Below are some records; find each line that carries the word "longthreshold" and copy it.

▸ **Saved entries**
▼

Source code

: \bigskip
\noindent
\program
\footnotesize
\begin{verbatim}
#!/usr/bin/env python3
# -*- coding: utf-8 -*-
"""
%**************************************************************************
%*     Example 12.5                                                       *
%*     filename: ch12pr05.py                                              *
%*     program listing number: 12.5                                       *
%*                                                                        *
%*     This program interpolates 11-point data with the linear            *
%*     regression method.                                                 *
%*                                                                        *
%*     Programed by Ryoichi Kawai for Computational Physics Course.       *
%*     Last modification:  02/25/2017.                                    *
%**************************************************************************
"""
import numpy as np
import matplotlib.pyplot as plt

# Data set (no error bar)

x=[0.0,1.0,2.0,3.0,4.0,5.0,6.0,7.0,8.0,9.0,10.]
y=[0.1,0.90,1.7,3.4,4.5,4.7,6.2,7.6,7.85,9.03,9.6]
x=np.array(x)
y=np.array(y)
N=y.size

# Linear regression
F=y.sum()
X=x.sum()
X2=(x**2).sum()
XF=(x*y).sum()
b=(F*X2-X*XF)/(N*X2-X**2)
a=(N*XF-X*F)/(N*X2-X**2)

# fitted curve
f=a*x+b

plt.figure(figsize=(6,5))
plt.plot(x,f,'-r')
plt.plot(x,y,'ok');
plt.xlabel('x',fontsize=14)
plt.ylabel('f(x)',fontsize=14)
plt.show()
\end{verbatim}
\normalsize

▲
▼

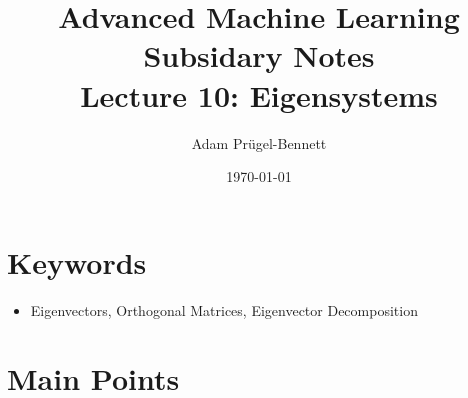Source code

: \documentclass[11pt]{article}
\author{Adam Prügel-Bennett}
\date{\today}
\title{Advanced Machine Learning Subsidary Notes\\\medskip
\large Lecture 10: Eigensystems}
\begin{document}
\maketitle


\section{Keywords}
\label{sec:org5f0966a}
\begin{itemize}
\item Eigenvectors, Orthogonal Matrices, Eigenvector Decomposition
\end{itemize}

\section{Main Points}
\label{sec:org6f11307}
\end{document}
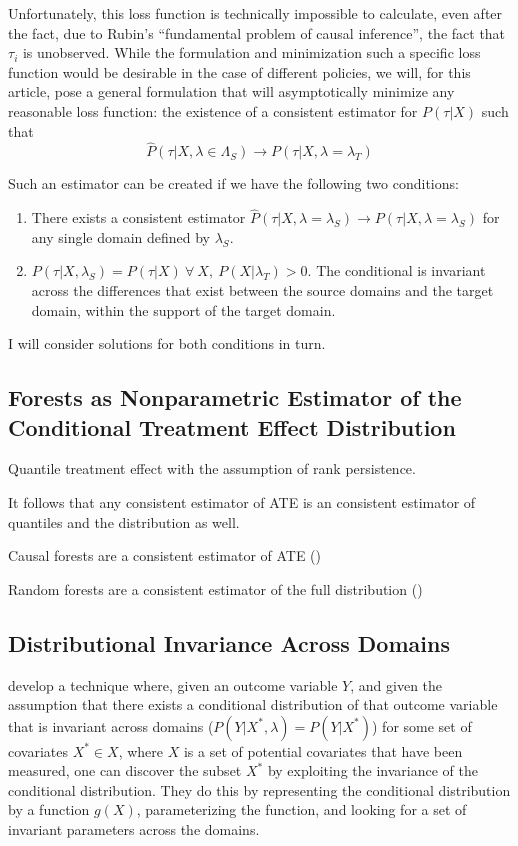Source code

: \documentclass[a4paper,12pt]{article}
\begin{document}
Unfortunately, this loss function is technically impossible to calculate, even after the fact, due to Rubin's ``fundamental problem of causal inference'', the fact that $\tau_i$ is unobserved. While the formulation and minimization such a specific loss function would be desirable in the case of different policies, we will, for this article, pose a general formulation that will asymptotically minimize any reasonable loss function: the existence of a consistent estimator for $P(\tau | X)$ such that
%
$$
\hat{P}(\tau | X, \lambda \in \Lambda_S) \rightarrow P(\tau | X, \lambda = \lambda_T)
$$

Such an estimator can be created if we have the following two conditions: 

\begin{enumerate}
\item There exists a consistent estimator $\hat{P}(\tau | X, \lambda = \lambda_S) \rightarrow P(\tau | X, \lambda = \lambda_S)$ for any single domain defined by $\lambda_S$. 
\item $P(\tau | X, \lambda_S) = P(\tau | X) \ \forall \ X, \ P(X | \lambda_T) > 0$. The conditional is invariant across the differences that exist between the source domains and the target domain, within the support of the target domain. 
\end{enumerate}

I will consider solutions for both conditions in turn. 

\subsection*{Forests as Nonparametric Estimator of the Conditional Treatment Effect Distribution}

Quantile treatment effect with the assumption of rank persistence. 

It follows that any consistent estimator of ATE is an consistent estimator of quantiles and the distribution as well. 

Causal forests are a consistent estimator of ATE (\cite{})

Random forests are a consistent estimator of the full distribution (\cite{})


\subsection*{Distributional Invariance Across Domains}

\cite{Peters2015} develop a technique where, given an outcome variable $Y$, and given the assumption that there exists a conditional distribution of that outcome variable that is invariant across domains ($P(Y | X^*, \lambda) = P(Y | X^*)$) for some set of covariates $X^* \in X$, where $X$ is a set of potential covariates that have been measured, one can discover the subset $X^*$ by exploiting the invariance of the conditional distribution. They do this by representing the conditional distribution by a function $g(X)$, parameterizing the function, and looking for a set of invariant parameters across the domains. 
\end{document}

▲
▼

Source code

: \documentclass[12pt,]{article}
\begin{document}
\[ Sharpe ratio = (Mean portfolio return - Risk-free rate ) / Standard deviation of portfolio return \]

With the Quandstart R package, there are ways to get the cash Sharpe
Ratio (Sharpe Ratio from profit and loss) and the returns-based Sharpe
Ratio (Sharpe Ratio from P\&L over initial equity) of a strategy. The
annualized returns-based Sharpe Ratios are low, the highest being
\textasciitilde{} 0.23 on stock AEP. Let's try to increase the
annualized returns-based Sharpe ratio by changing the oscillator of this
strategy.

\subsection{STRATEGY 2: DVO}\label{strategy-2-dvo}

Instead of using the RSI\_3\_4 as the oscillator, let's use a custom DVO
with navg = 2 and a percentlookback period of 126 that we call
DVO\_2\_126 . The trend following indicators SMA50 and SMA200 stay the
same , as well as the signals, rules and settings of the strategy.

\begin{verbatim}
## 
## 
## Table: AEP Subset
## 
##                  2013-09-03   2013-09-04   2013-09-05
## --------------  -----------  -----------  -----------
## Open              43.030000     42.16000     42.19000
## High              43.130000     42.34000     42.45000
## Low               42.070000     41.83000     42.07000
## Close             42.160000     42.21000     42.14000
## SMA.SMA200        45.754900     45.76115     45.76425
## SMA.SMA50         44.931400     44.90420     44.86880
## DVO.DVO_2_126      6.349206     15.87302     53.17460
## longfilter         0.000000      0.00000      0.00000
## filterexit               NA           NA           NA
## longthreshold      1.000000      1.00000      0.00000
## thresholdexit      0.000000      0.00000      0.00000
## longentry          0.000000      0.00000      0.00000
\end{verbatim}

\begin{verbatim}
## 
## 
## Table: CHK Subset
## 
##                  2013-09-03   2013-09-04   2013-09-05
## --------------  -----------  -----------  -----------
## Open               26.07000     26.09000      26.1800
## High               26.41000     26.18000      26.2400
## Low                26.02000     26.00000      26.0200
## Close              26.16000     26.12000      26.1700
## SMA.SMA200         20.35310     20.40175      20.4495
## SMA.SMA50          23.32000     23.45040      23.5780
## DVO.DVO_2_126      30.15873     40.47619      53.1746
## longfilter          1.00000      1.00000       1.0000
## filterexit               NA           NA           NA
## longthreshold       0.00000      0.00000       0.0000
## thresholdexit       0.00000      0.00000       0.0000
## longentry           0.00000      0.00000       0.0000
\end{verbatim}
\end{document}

▲

▸ **Output**
## longthreshold      1.000000      1.00000      0.00000
## longthreshold       0.00000      0.00000       0.0000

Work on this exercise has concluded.